On 06/18/2013 04:31 PM, Harvey Skinner wrote:
> all,
> 
> 
> nice discussion on implementing  erasure-encoding as an option in Ceph for
> object store.   THis will be a great feature option.   I would recommend
> that a good default be implemented  as being discussed here, but also that
> an API or plug-in be architected at the same time so the deployment could
> also use some other form of parity/erasure-encoding if required/desired.
> Governments and other vendors will push/convince (or have hardcoded in an
> RFP) that some other algorithm be used and allowing an API/plug-in
> capability will allow Ceph to still be applicable.

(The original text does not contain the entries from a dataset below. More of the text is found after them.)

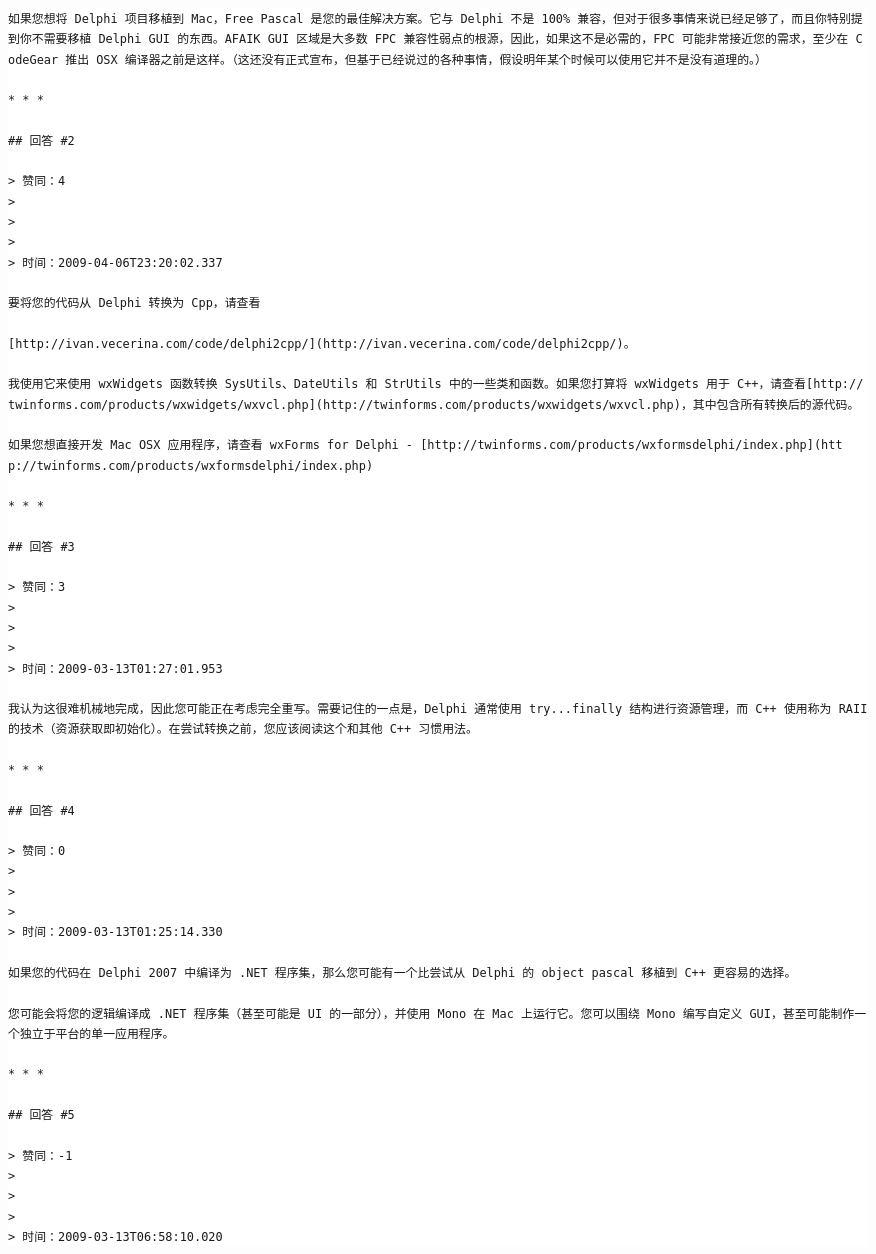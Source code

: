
 ```
如果您想将 Delphi 项目移植到 Mac，Free Pascal 是您的最佳解决方案。它与 Delphi 不是 100% 兼容，但对于很多事情来说已经足够了，而且你特别提到你不需要移植 Delphi GUI 的东西。AFAIK GUI 区域是大多数 FPC 兼容性弱点的根源，因此，如果这不是必需的，FPC 可能非常接近您的需求，至少在 CodeGear 推出 OSX 编译器之前是这样。（这还没有正式宣布，但基于已经说过的各种事情，假设明年某个时候可以使用它并不是没有道理的。）

* * *

## 回答 #2

> 赞同：4
> 
>             
> 
> 时间：2009-04-06T23:20:02.337

要将您的代码从 Delphi 转换为 Cpp，请查看

[http://ivan.vecerina.com/code/delphi2cpp/](http://ivan.vecerina.com/code/delphi2cpp/)。

我使用它来使用 wxWidgets 函数转换 SysUtils、DateUtils 和 StrUtils 中的一些类和函数。如果您打算将 wxWidgets 用于 C++，请查看[http://twinforms.com/products/wxwidgets/wxvcl.php](http://twinforms.com/products/wxwidgets/wxvcl.php)，其中包含所有转换后的源代码。

如果您想直接开发 Mac OSX 应用程序，请查看 wxForms for Delphi - [http://twinforms.com/products/wxformsdelphi/index.php](http://twinforms.com/products/wxformsdelphi/index.php)

* * *

## 回答 #3

> 赞同：3
> 
>             
> 
> 时间：2009-03-13T01:27:01.953

我认为这很难机械地完成，因此您可能正在考虑完全重写。需要记住的一点是，Delphi 通常使用 try...finally 结构进行资源管理，而 C++ 使用称为 RAII 的技术（资源获取即初始化）。在尝试转换之前，您应该阅读这个和其他 C++ 习惯用法。

* * *

## 回答 #4

> 赞同：0
> 
>             
> 
> 时间：2009-03-13T01:25:14.330

如果您的代码在 Delphi 2007 中编译为 .NET 程序集，那么您可能有一个比尝试从 Delphi 的 object pascal 移植到 C++ 更容易的选择。

您可能会将您的逻辑编译成 .NET 程序集（甚至可能是 UI 的一部分），并使用 Mono 在 Mac 上运行它。您可以围绕 Mono 编写自定义 GUI，甚至可能制作一个独立于平台的单一应用程序。

* * *

## 回答 #5

> 赞同：-1
> 
>             
> 
> 时间：2009-03-13T06:58:10.020

```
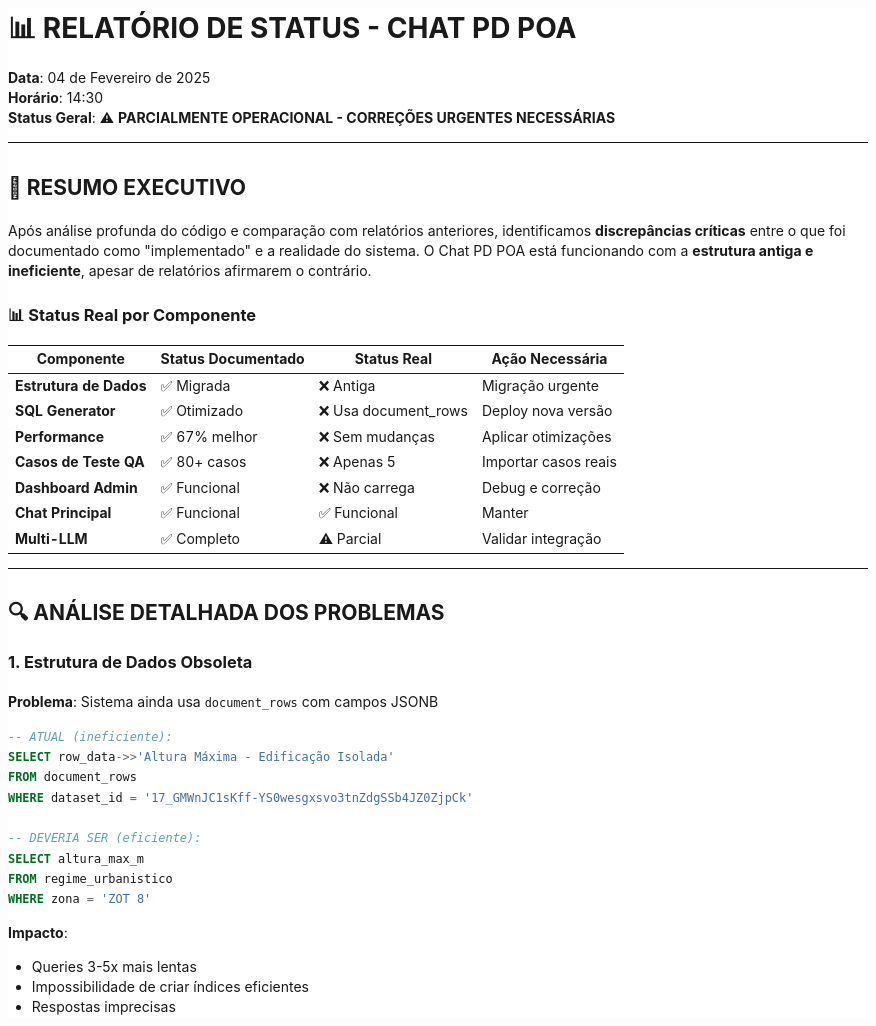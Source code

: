 # 📊 RELATÓRIO DE STATUS - CHAT PD POA
**Data**: 04 de Fevereiro de 2025  
**Horário**: 14:30  
**Status Geral**: ⚠️ **PARCIALMENTE OPERACIONAL - CORREÇÕES URGENTES NECESSÁRIAS**

---

## 🔴 RESUMO EXECUTIVO

Após análise profunda do código e comparação com relatórios anteriores, identificamos **discrepâncias críticas** entre o que foi documentado como "implementado" e a realidade do sistema. O Chat PD POA está funcionando com a **estrutura antiga e ineficiente**, apesar de relatórios afirmarem o contrário.

### 📊 Status Real por Componente

| Componente | Status Documentado | Status Real | Ação Necessária |
|------------|-------------------|-------------|-----------------|
| **Estrutura de Dados** | ✅ Migrada | ❌ Antiga | Migração urgente |
| **SQL Generator** | ✅ Otimizado | ❌ Usa document_rows | Deploy nova versão |
| **Performance** | ✅ 67% melhor | ❌ Sem mudanças | Aplicar otimizações |
| **Casos de Teste QA** | ✅ 80+ casos | ❌ Apenas 5 | Importar casos reais |
| **Dashboard Admin** | ✅ Funcional | ❌ Não carrega | Debug e correção |
| **Chat Principal** | ✅ Funcional | ✅ Funcional | Manter |
| **Multi-LLM** | ✅ Completo | ⚠️ Parcial | Validar integração |

---

## 🔍 ANÁLISE DETALHADA DOS PROBLEMAS

### 1. **Estrutura de Dados Obsoleta**
**Problema**: Sistema ainda usa `document_rows` com campos JSONB
```sql
-- ATUAL (ineficiente):
SELECT row_data->>'Altura Máxima - Edificação Isolada' 
FROM document_rows 
WHERE dataset_id = '17_GMWnJC1sKff-YS0wesgxsvo3tnZdgSSb4JZ0ZjpCk'

-- DEVERIA SER (eficiente):
SELECT altura_max_m 
FROM regime_urbanistico 
WHERE zona = 'ZOT 8'
```

**Impacto**: 
- Queries 3-5x mais lentas
- Impossibilidade de criar índices eficientes
- Respostas imprecisas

There are some
> proprietary object store solutions today which allow other
> erasure-encode/parity plug-ins which you will want to be competitive with.
> 

For most coding libraries it looks like an abstract API such as:

// extra == GF(2^8) for instance, i.e. parameters dependant on the kind of encoding function
context = initialize(int k, int m, void* extra)
// code block into k+m chunks
code(context, char* block, char** chunks)
// decode k+m chunks into block and if chunk[i] is erased[i], repair it
decode(context, char** chunks, char* block, int* erased)

is all we need. However, if hierarchical codes are to be considered, the code() function will need information about the location of the object ( the crushmap maybe ?) and probably output additional information to be used when coding other objects, not just chunks. 

What do you think ? 
                           
> I would see initial deployments of erasure-encoded object store be used for
> static data objects; block device usage would come later if proved to be as
> performant as replicated objects.   Replication as done now in Ceph may
> still be a better block storage solution choice for DR strategies,
> configuring replicas to be at different DR site(s).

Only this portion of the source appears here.